I held my soapy hands up. “I can’t wait for round two.”
Ollie loaded the dishwasher and hit a knife against a wine glass to create a bell while I served up pudding.
Once we were back at the table, the same awkwardness resumed.
“So,” Jason began. “Shall we tell them our big news?”
Amelia frowned. “What news?”
“About the baby? I knew you wanted to tell me, Amy, but we should tell your family too,” Jason explained.
Amy got up, threw her napkin onto the table and walked out.
Jason froze. The kind of freeze a small child adopts when they’re caught stealing cookies, the deer in the headlights look that is so blatantly obvious.
Mum looked after Amy. “She’s not pregnant, Jason. Good Lord, why didn’t you ask her in private?”
She went into the kitchen after Amy, Jason followed.

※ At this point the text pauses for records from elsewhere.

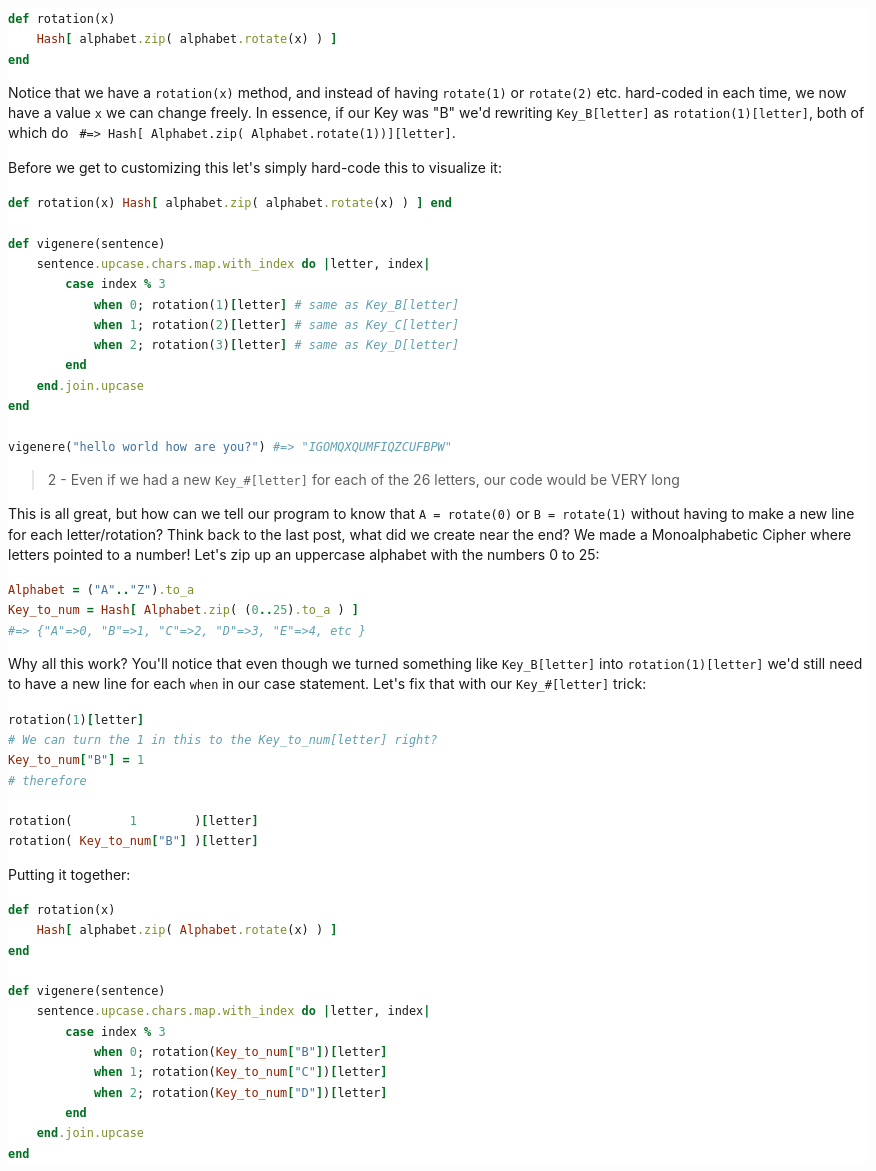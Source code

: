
 ```ruby
def rotation(x)
    Hash[ alphabet.zip( alphabet.rotate(x) ) ]
end
```
Notice that we have a `rotation(x)` method, and instead of having `rotate(1)` or `rotate(2)` etc. hard-coded in each time, we now have a value `x` we can change freely. In essence, if our Key was "B" we'd rewriting `Key_B[letter]` as `rotation(1)[letter]`, both of which do ` #=> Hash[ Alphabet.zip( Alphabet.rotate(1))][letter]`.

Before we get to customizing this let's simply hard-code this to visualize it:
```ruby
def rotation(x) Hash[ alphabet.zip( alphabet.rotate(x) ) ] end

def vigenere(sentence)
    sentence.upcase.chars.map.with_index do |letter, index|
        case index % 3
            when 0; rotation(1)[letter] # same as Key_B[letter]
            when 1; rotation(2)[letter] # same as Key_C[letter]
            when 2; rotation(3)[letter] # same as Key_D[letter]
        end
    end.join.upcase
end

vigenere("hello world how are you?") #=> "IGOMQXQUMFIQZCUFBPW"
```
> 2 - Even if we had a new `Key_#[letter]` for each of the 26 letters, our code would be VERY long

This is all great, but how can we tell our program to know that `A = rotate(0)` or `B = rotate(1)` without having to make a new line for each letter/rotation? Think back to the last post, what did we create near the end? We made a Monoalphabetic Cipher where letters pointed to a number! Let's zip up an uppercase alphabet with the numbers 0 to 25:
```ruby
Alphabet = ("A".."Z").to_a
Key_to_num = Hash[ Alphabet.zip( (0..25).to_a ) ]
#=> {"A"=>0, "B"=>1, "C"=>2, "D"=>3, "E"=>4, etc }
```

Why all this work? You'll notice that even though we turned something like `Key_B[letter]` into `rotation(1)[letter]` we'd still need to have a new line for each `when` in our case statement. Let's fix that with our `Key_#[letter]` trick:
```ruby
rotation(1)[letter]
# We can turn the 1 in this to the Key_to_num[letter] right?
Key_to_num["B"] = 1
# therefore

rotation(        1        )[letter]
rotation( Key_to_num["B"] )[letter]
```
Putting it together:
```ruby
def rotation(x)
    Hash[ alphabet.zip( Alphabet.rotate(x) ) ]
end

def vigenere(sentence)
    sentence.upcase.chars.map.with_index do |letter, index|
        case index % 3
            when 0; rotation(Key_to_num["B"])[letter]
            when 1; rotation(Key_to_num["C"])[letter]
            when 2; rotation(Key_to_num["D"])[letter]
        end
    end.join.upcase
end
```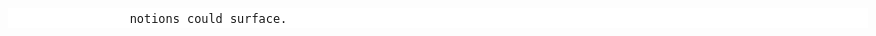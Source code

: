                      notions could surface.
[^27]: Vocabulary bias and vocabulary ambiguity were
                     considered in an earlier section of this paper.
[^28]:  Notwithstanding the fact that our sample is
                     modest, I assume that a relatively low number of self co-occurrences may also
                     count as a crude measure of icon efficacy. Compare this to the earlier
                     paragraph on icon efficacy. If we take the ratio of the number of times an icon
                     co-occurred with itself and the frequency of that same icon as a measure of
                     efficacy, the icons in our earlier example become 0.16 (for the golden
                        glow icon) and 4.45 (for the low horizon icon) on a scale ranging
                     from 0.07 to 6.86.
[^29]: The
                        differences in both sets of co-occurring icons on the other
                     hand are informative as well. The vortex-like shape having a high co-occurrence
                     value in the upper table does not show up in the lower table, and in the lower
                     table we have a checker board which would be visually unsound in the upper
                     table. These differences are immediate qualifications of the icons being
                     compared. 
[^30]:  For Art.Similarities
                  work in progress is focused on detecting Level 2 observers and approval
                  recording. Refer to steps 16–18 from the experimental setup. See also Luis von
                  Ahn's games with a purpose.

[^1]: Other interesting examples: Connotea, LibraryThing, MovieLens, Last.fm, Steve.museum. The list is
[^2]: Collaborative
[^3]:  A question indicative of
[^4]: The value of such an exercise could be in testing the methods of the field
[^5]:  For a comprehensive project on collaborative
[^6]:  For a
[^7]: Here the word
[^8]: In a sense this is a loose generalization of what as early as 1950 was
[^9]: Some support for this
[^10]: Russel A. Kirsch defined these as intermediate sources.
[^11]: A visual denotat is defined here as an actual
[^12]: Consider this as a special type of
[^13]: It might be objected that even a
[^14]: Replete is the word used by
[^15]: Subsequent research may lead to
[^16]: In future systems additional attributes can be added in
[^17]: Here are two examples of additional attributes of votes that
[^18]: An exhaustive discussion of data dictionaries falls outside the
[^19]:  The
[^20]: Eye-catching, to put it plainly, implies a response of contemporary
[^21]: Cf. http://www.last.fm/help/faq/. 
[^22]: Following this adaption
[^23]: Compare
[^24]: Time and again I found that as soon as pictures
[^25]: I compared histogram values of
[^26]: Starting from the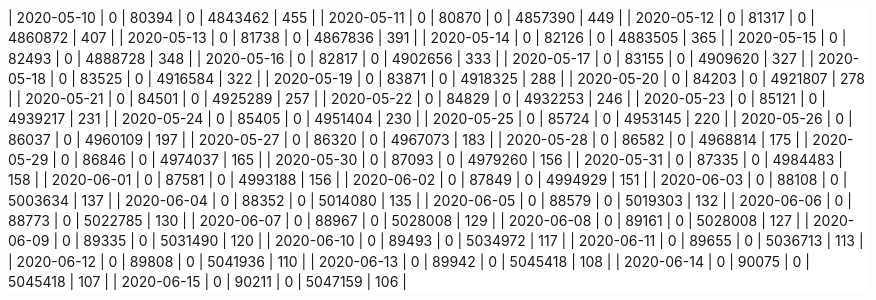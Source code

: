 | 2020-05-10 | 0 | 80394 | 0 | 4843462 | 455 |
| 2020-05-11 | 0 | 80870 | 0 | 4857390 | 449 |
| 2020-05-12 | 0 | 81317 | 0 | 4860872 | 407 |
| 2020-05-13 | 0 | 81738 | 0 | 4867836 | 391 |
| 2020-05-14 | 0 | 82126 | 0 | 4883505 | 365 |
| 2020-05-15 | 0 | 82493 | 0 | 4888728 | 348 |
| 2020-05-16 | 0 | 82817 | 0 | 4902656 | 333 |
| 2020-05-17 | 0 | 83155 | 0 | 4909620 | 327 |
| 2020-05-18 | 0 | 83525 | 0 | 4916584 | 322 |
| 2020-05-19 | 0 | 83871 | 0 | 4918325 | 288 |
| 2020-05-20 | 0 | 84203 | 0 | 4921807 | 278 |
| 2020-05-21 | 0 | 84501 | 0 | 4925289 | 257 |
| 2020-05-22 | 0 | 84829 | 0 | 4932253 | 246 |
| 2020-05-23 | 0 | 85121 | 0 | 4939217 | 231 |
| 2020-05-24 | 0 | 85405 | 0 | 4951404 | 230 |
| 2020-05-25 | 0 | 85724 | 0 | 4953145 | 220 |
| 2020-05-26 | 0 | 86037 | 0 | 4960109 | 197 |
| 2020-05-27 | 0 | 86320 | 0 | 4967073 | 183 |
| 2020-05-28 | 0 | 86582 | 0 | 4968814 | 175 |
| 2020-05-29 | 0 | 86846 | 0 | 4974037 | 165 |
| 2020-05-30 | 0 | 87093 | 0 | 4979260 | 156 |
| 2020-05-31 | 0 | 87335 | 0 | 4984483 | 158 |
| 2020-06-01 | 0 | 87581 | 0 | 4993188 | 156 |
| 2020-06-02 | 0 | 87849 | 0 | 4994929 | 151 |
| 2020-06-03 | 0 | 88108 | 0 | 5003634 | 137 |
| 2020-06-04 | 0 | 88352 | 0 | 5014080 | 135 |
| 2020-06-05 | 0 | 88579 | 0 | 5019303 | 132 |
| 2020-06-06 | 0 | 88773 | 0 | 5022785 | 130 |
| 2020-06-07 | 0 | 88967 | 0 | 5028008 | 129 |
| 2020-06-08 | 0 | 89161 | 0 | 5028008 | 127 |
| 2020-06-09 | 0 | 89335 | 0 | 5031490 | 120 |
| 2020-06-10 | 0 | 89493 | 0 | 5034972 | 117 |
| 2020-06-11 | 0 | 89655 | 0 | 5036713 | 113 |
| 2020-06-12 | 0 | 89808 | 0 | 5041936 | 110 |
| 2020-06-13 | 0 | 89942 | 0 | 5045418 | 108 |
| 2020-06-14 | 0 | 90075 | 0 | 5045418 | 107 |
| 2020-06-15 | 0 | 90211 | 0 | 5047159 | 106 |
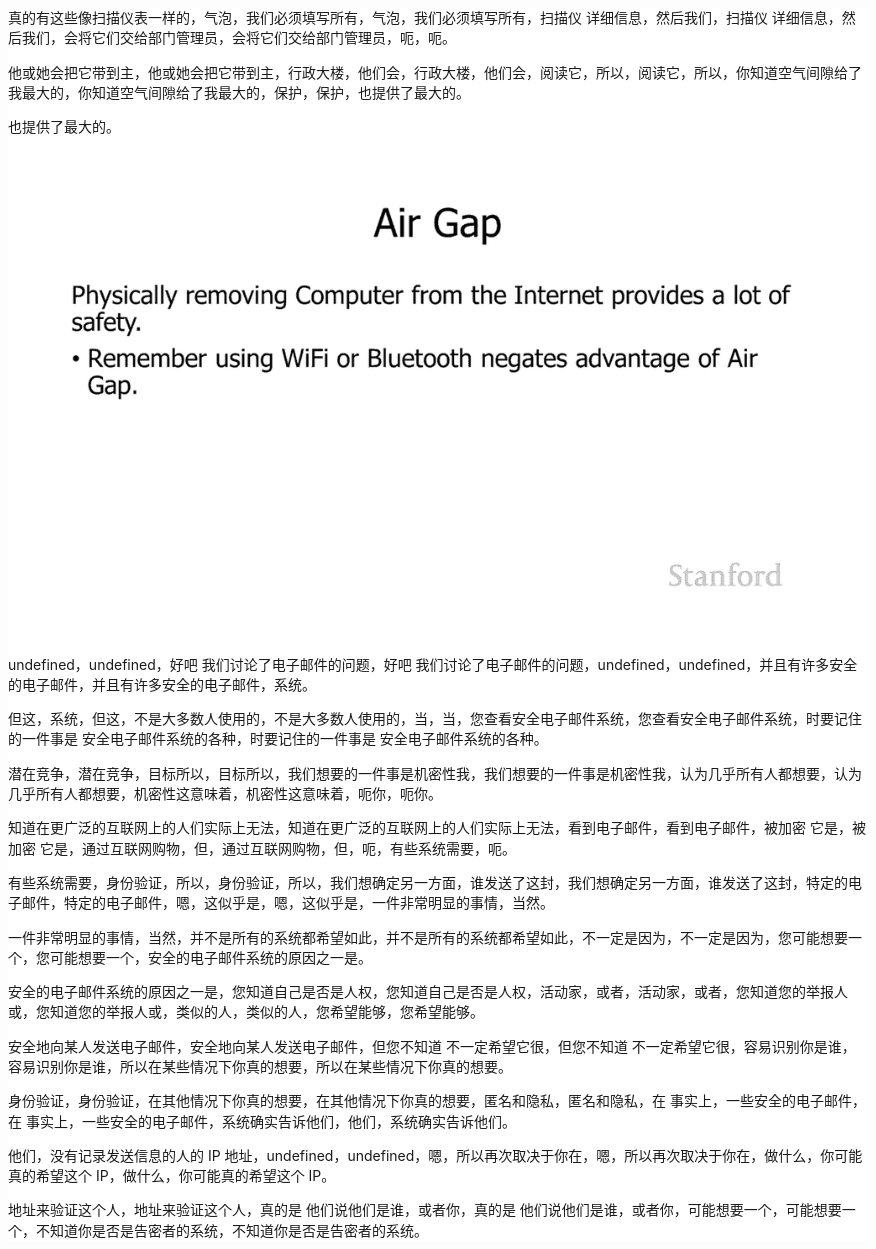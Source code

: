 真的有这些像扫描仪表一样的，气泡，我们必须填写所有，气泡，我们必须填写所有，扫描仪 详细信息，然后我们，扫描仪 详细信息，然后我们，会将它们交给部门管理员，会将它们交给部门管理员，呃，呃。

他或她会把它带到主，他或她会把它带到主，行政大楼，他们会，行政大楼，他们会，阅读它，所以，阅读它，所以，你知道空气间隙给了我最大的，你知道空气间隙给了我最大的，保护，保护，也提供了最大的。

也提供了最大的。

![](img/5442aceca01a0bd82018d506da75d0c7_14.png)

undefined，undefined，好吧 我们讨论了电子邮件的问题，好吧 我们讨论了电子邮件的问题，undefined，undefined，并且有许多安全的电子邮件，并且有许多安全的电子邮件，系统。

但这，系统，但这，不是大多数人使用的，不是大多数人使用的，当，当，您查看安全电子邮件系统，您查看安全电子邮件系统，时要记住的一件事是 安全电子邮件系统的各种，时要记住的一件事是 安全电子邮件系统的各种。

潜在竞争，潜在竞争，目标所以，目标所以，我们想要的一件事是机密性我，我们想要的一件事是机密性我，认为几乎所有人都想要，认为几乎所有人都想要，机密性这意味着，机密性这意味着，呃你，呃你。

知道在更广泛的互联网上的人们实际上无法，知道在更广泛的互联网上的人们实际上无法，看到电子邮件，看到电子邮件，被加密 它是，被加密 它是，通过互联网购物，但，通过互联网购物，但，呃，有些系统需要，呃。

有些系统需要，身份验证，所以，身份验证，所以，我们想确定另一方面，谁发送了这封，我们想确定另一方面，谁发送了这封，特定的电子邮件，特定的电子邮件，嗯，这似乎是，嗯，这似乎是，一件非常明显的事情，当然。

一件非常明显的事情，当然，并不是所有的系统都希望如此，并不是所有的系统都希望如此，不一定是因为，不一定是因为，您可能想要一个，您可能想要一个，安全的电子邮件系统的原因之一是。

安全的电子邮件系统的原因之一是，您知道自己是否是人权，您知道自己是否是人权，活动家，或者，活动家，或者，您知道您的举报人或，您知道您的举报人或，类似的人，类似的人，您希望能够，您希望能够。

安全地向某人发送电子邮件，安全地向某人发送电子邮件，但您不知道 不一定希望它很，但您不知道 不一定希望它很，容易识别你是谁，容易识别你是谁，所以在某些情况下你真的想要，所以在某些情况下你真的想要。

身份验证，身份验证，在其他情况下你真的想要，在其他情况下你真的想要，匿名和隐私，匿名和隐私，在 事实上，一些安全的电子邮件，在 事实上，一些安全的电子邮件，系统确实告诉他们，他们，系统确实告诉他们。

他们，没有记录发送信息的人的 IP 地址，undefined，undefined，嗯，所以再次取决于你在，嗯，所以再次取决于你在，做什么，你可能真的希望这个 IP，做什么，你可能真的希望这个 IP。

地址来验证这个人，地址来验证这个人，真的是 他们说他们是谁，或者你，真的是 他们说他们是谁，或者你，可能想要一个，可能想要一个，不知道你是否是告密者的系统，不知道你是否是告密者的系统。
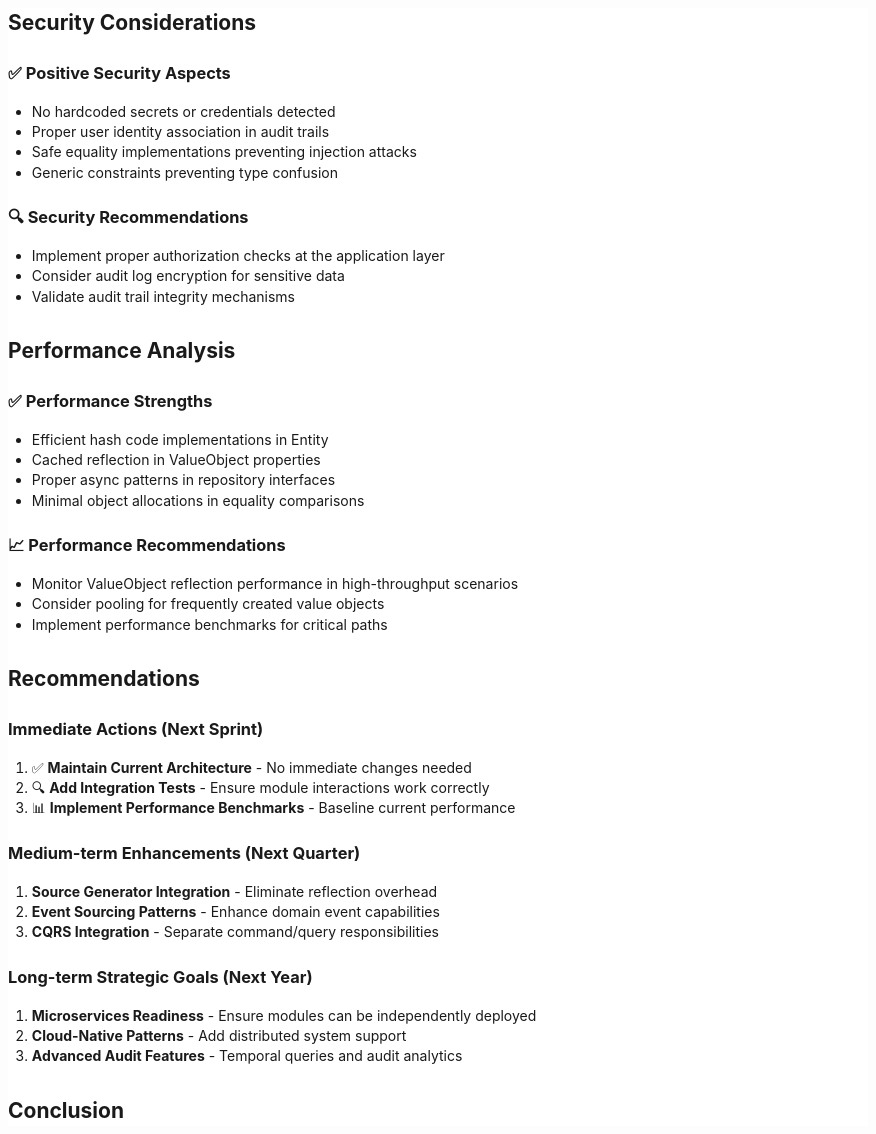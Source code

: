 ## Security Considerations

### ✅ **Positive Security Aspects**

- No hardcoded secrets or credentials detected
- Proper user identity association in audit trails
- Safe equality implementations preventing injection attacks
- Generic constraints preventing type confusion

### 🔍 **Security Recommendations**

- Implement proper authorization checks at the application layer
- Consider audit log encryption for sensitive data
- Validate audit trail integrity mechanisms

## Performance Analysis

### ✅ **Performance Strengths**

- Efficient hash code implementations in Entity<T>
- Cached reflection in ValueObject properties
- Proper async patterns in repository interfaces
- Minimal object allocations in equality comparisons

### 📈 **Performance Recommendations**

- Monitor ValueObject reflection performance in high-throughput scenarios
- Consider pooling for frequently created value objects
- Implement performance benchmarks for critical paths

## Recommendations

### Immediate Actions (Next Sprint)

1. ✅ **Maintain Current Architecture** - No immediate changes needed
2. 🔍 **Add Integration Tests** - Ensure module interactions work correctly
3. 📊 **Implement Performance Benchmarks** - Baseline current performance

### Medium-term Enhancements (Next Quarter)

1. **Source Generator Integration** - Eliminate reflection overhead
2. **Event Sourcing Patterns** - Enhance domain event capabilities
3. **CQRS Integration** - Separate command/query responsibilities

### Long-term Strategic Goals (Next Year)

1. **Microservices Readiness** - Ensure modules can be independently deployed
2. **Cloud-Native Patterns** - Add distributed system support
3. **Advanced Audit Features** - Temporal queries and audit analytics

## Conclusion
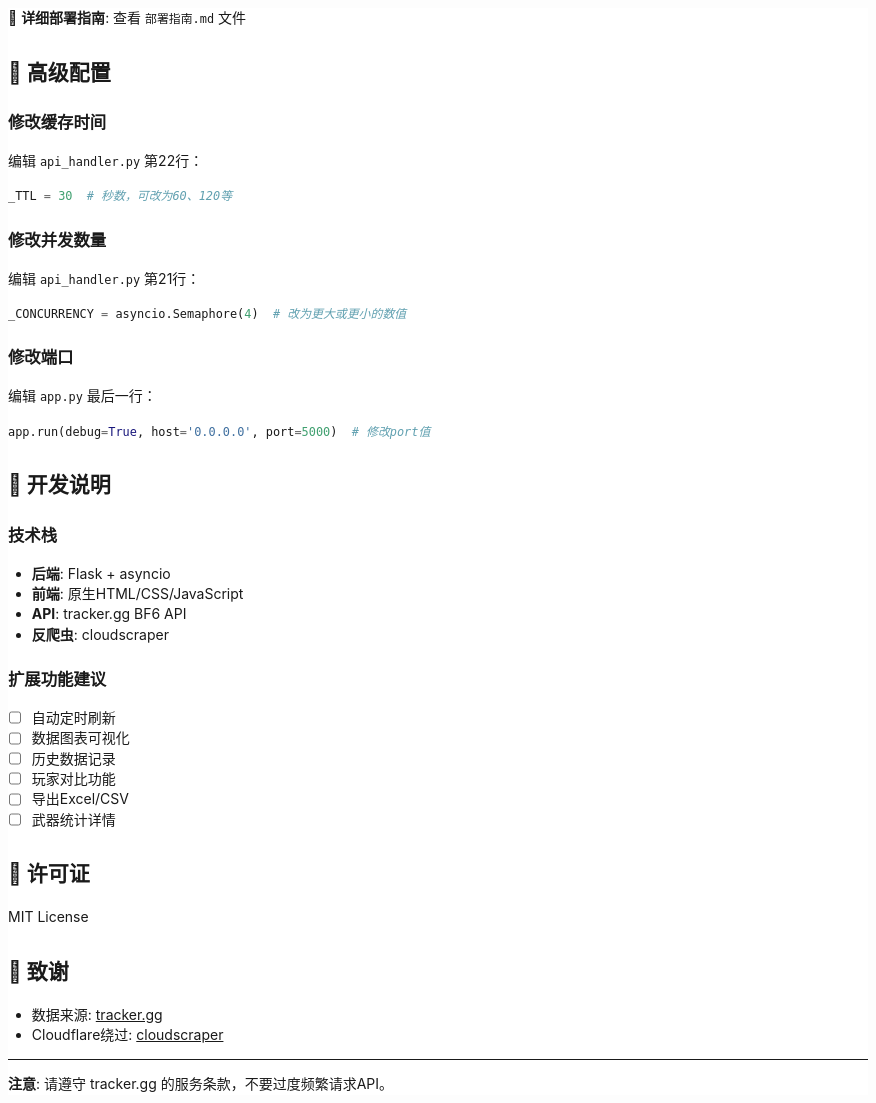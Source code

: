 📖 **详细部署指南**: 查看 `部署指南.md` 文件

## 🔧 高级配置

### 修改缓存时间

编辑 `api_handler.py` 第22行：

```python
_TTL = 30  # 秒数，可改为60、120等
```

### 修改并发数量

编辑 `api_handler.py` 第21行：

```python
_CONCURRENCY = asyncio.Semaphore(4)  # 改为更大或更小的数值
```

### 修改端口

编辑 `app.py` 最后一行：

```python
app.run(debug=True, host='0.0.0.0', port=5000)  # 修改port值
```

## 📝 开发说明

### 技术栈

- **后端**: Flask + asyncio
- **前端**: 原生HTML/CSS/JavaScript
- **API**: tracker.gg BF6 API
- **反爬虫**: cloudscraper

### 扩展功能建议

- [ ] 自动定时刷新
- [ ] 数据图表可视化
- [ ] 历史数据记录
- [ ] 玩家对比功能
- [ ] 导出Excel/CSV
- [ ] 武器统计详情

## 📄 许可证

MIT License

## 🙏 致谢

- 数据来源: [tracker.gg](https://tracker.gg)
- Cloudflare绕过: [cloudscraper](https://github.com/VeNoMouS/cloudscraper)

---

**注意**: 请遵守 tracker.gg 的服务条款，不要过度频繁请求API。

Jennifer held up her spoon. “This is a really nice fruit cake, Eleanor. You’ll have to give me the recipe.”
I rolled my eyes and headed into the kitchen.
The kitchen was tense; they all stared at me as I walked in.
“El, are you pregnant?” Amy questioned.
I stared at her then started laughing. “What? Amy – are you being serious? Is that a legitimate question?”
Mum had gone a pale shade with shock.
“Jason found a positive pregnancy test a few weeks ago and that’s why he didn’t call the wedding off. He doesn’t want to get married to me. He’s in love with bloody Rebecca. He thought I was pregnant. It’s not me and it certainly isn’t Iris. That just leaves you, El. You can tell us. Does Danny know? I thought you guys were smart enough to use protection.”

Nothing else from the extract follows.